Rはまた、置換された又は非置換のジアミノアルカン酸基、例えば2,4−ジアミノ酪酸(Dab)であることもできる。
【0008】
本発明はさらに、Actinoplanes liguriae, DSM 11797 若しくは Actinoplanes garbadiensis, DSM 11796、又はそれらの変種及び/又は突然変異体の1種を培地内で、化合物Ala0−アクタガルジンが培養肉汁内で蓄積するまで発酵させ、そして引続き該化合物を分離することにより得られる、実験式:C8412921254(Ala0−アクタガルジン)の化合物、及びその薬理学的に許容しうる塩に関する。
【0009】
本発明はさらに、Actinoplanes liguriae, DSM 11797 若しくは Actinoplanes garbadiensis, DSM 11796、又はそれらの変種及び/又は突然変異体の1種を培地内で、化合物Ala0−アクタガルジンが培養肉汁内で蓄積するまで発酵させ、そして引続き該化合物を分離し、そして化学的誘導体に変換することにより得られる、実験式:C8412921254(Ala0−アクタガルジン)の化合物から誘導される化学的誘導体、及びその薬理学的に許容しうる塩に関する。
【0010】
好ましい化学的誘導体は:Ile0−、Lys0−、Phe0−、Val0−、Glu0−、Asp0−、His0−、Leu0−、Arg0−及びSer0−アクタガルジンである。Ala0−アクタガルジンの上記化学的誘導体への変換は、当業者に知られた方法により実施できる。
【0011】
抗生物質Ala0−アクタガルジンは文献で知られた物質と、表示の構造式において相違する。アクタガルジンのほかに、いくつかのアクタガルジンの二次成分が追加的に記載されているが(米国特許第4,022,884号、1976年5月10日、及び A. Malabarba外、J. Antibiotics, 1985, 38, 1506-1511)、これらはすべて極性において、アクタガルジンに関して、アミノ酸組成において、抗菌活性において、又は本発明による化合物の別の物性において、相違する。
【0012】
菌株 Actinoplanes liguriae, DSM 11797 はアクタガルジン、及びグルコース−、澱粉−又はグリセロール−含有栄養液についての文献から知られている副生物を生成する。驚くべきことに、該生物は本発明の抗生物質NH2−R−アクタガルジンを低消化性のマンニトール含有培地上で非常に良好な収率で生成し、ここでRは、天然アミノ酸、特にアラニンであるが、記載した公知の化合物は生成せず、アクタガルジン自体はほんの微量しか生成しないことが見いだされた。
【0013】
従って本発明は、さらに式Iの化合物の製造法に関し、該方法は、微生物Actinoplanes liguriae, DSM 11797 若しくは Actinoplanes garbadiensis, DSM 11796、又はそれらの変種及び/又は突然変異体の1種を水性栄養培地内で培養し、式Iの化合物を分離及び精製し、そして適当ならばそれを薬理学的に許容しうる塩に変換することを含む。

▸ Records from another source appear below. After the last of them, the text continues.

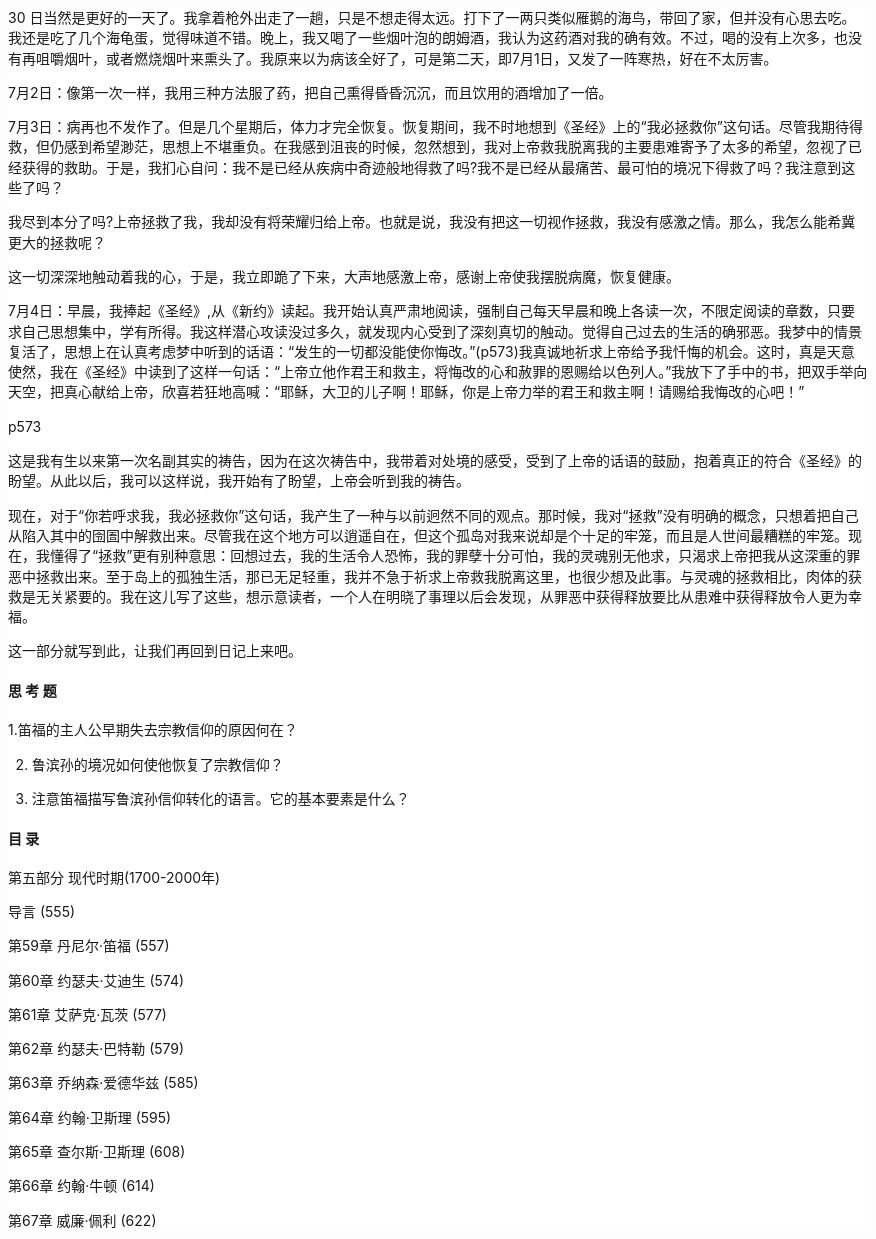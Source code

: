 30 日当然是更好的一天了。我拿着枪外出走了一趟，只是不想走得太远。打下了一两只类似雁鹅的海鸟，带回了家，但并没有心思去吃。我还是吃了几个海龟蛋，觉得味道不错。晚上，我又喝了一些烟叶泡的朗姆酒，我认为这药酒对我的确有效。不过，喝的没有上次多，也没有再咀嚼烟叶，或者燃烧烟叶来熏头了。我原来以为病该全好了，可是第二天，即7月1日，又发了一阵寒热，好在不太厉害。

7月2日：像第一次一样，我用三种方法服了药，把自己熏得昏昏沉沉，而且饮用的酒增加了一倍。

7月3日：病再也不发作了。但是几个星期后，体力才完全恢复。恢复期间，我不时地想到《圣经》上的“我必拯救你”这句话。尽管我期待得救，但仍感到希望渺茫，思想上不堪重负。在我感到沮丧的时候，忽然想到，我对上帝救我脱离我的主要患难寄予了太多的希望，忽视了已经获得的救助。于是，我扪心自问：我不是已经从疾病中奇迹般地得救了吗?我不是已经从最痛苦、最可怕的境况下得救了吗？我注意到这些了吗？

我尽到本分了吗?上帝拯救了我，我却没有将荣耀归给上帝。也就是说，我没有把这一切视作拯救，我没有感激之情。那么，我怎么能希冀更大的拯救呢？

这一切深深地触动着我的心，于是，我立即跪了下来，大声地感激上帝，感谢上帝使我摆脱病魔，恢复健康。

7月4日：早晨，我捧起《圣经》,从《新约》读起。我开始认真严肃地阅读，强制自己每天早晨和晚上各读一次，不限定阅读的章数，只要求自己思想集中，学有所得。我这样潜心攻读没过多久，就发现内心受到了深刻真切的触动。觉得自己过去的生活的确邪恶。我梦中的情景复活了，思想上在认真考虑梦中听到的话语：“发生的一切都没能使你悔改。”(p573)我真诚地祈求上帝给予我忏悔的机会。这时，真是天意使然，我在《圣经》中读到了这样一句话：“上帝立他作君王和救主，将悔改的心和赦罪的恩赐给以色列人。”我放下了手中的书，把双手举向天空，把真心献给上帝，欣喜若狂地高喊：“耶稣，大卫的儿子啊！耶稣，你是上帝力举的君王和救主啊！请赐给我悔改的心吧！”

p573

这是我有生以来第一次名副其实的祷告，因为在这次祷告中，我带着对处境的感受，受到了上帝的话语的鼓励，抱着真正的符合《圣经》的盼望。从此以后，我可以这样说，我开始有了盼望，上帝会听到我的祷告。

现在，对于“你若呼求我，我必拯救你”这句话，我产生了一种与以前迥然不同的观点。那时候，我对“拯救”没有明确的概念，只想着把自己从陷入其中的囹圄中解救出来。尽管我在这个地方可以逍遥自在，但这个孤岛对我来说却是个十足的牢笼，而且是人世间最糟糕的牢笼。现在，我懂得了“拯救”更有别种意思：回想过去，我的生活令人恐怖，我的罪孽十分可怕，我的灵魂别无他求，只渴求上帝把我从这深重的罪恶中拯救出来。至于岛上的孤独生活，那已无足轻重，我并不急于祈求上帝救我脱离这里，也很少想及此事。与灵魂的拯救相比，肉体的获救是无关紧要的。我在这儿写了这些，想示意读者，一个人在明晓了事理以后会发现，从罪恶中获得释放要比从患难中获得释放令人更为幸福。

这一部分就写到此，让我们再回到日记上来吧。


#### 思 考 题

1.笛福的主人公早期失去宗教信仰的原因何在？

2. 鲁滨孙的境况如何使他恢复了宗教信仰？

3. 注意笛福描写鲁滨孙信仰转化的语言。它的基本要素是什么？




#### 目  录

第五部分 现代时期(1700-2000年)

导言  (555)

第59章 丹尼尔·笛福  (557)

第60章 约瑟夫·艾迪生  (574)

第61章 艾萨克·瓦茨  (577)

第62章 约瑟夫·巴特勒  (579)

第63章 乔纳森·爱德华兹  (585)

第64章 约翰·卫斯理  (595)

第65章 查尔斯·卫斯理  (608)

第66章 约翰·牛顿  (614)

第67章 威廉·佩利  (622)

上記の方法は、Actinoplanes liguriae, DSM 11797 若しくは Actinoplanes garbadiensis, DSM 11796、又はその突然変異体及び/又は変種を好気性条件下にて、炭素及び窒素源、並びに無機塩及び微量元素を含む培地内で培養することを含む。
培養は、好ましくは20℃〜36℃の温度で、pH4〜10で実施する。
【0014】
本発明は更に式Iの化合物の製造法に関し、該方法は化合物アクタガルジンをアミノ酸と反応させることを含む。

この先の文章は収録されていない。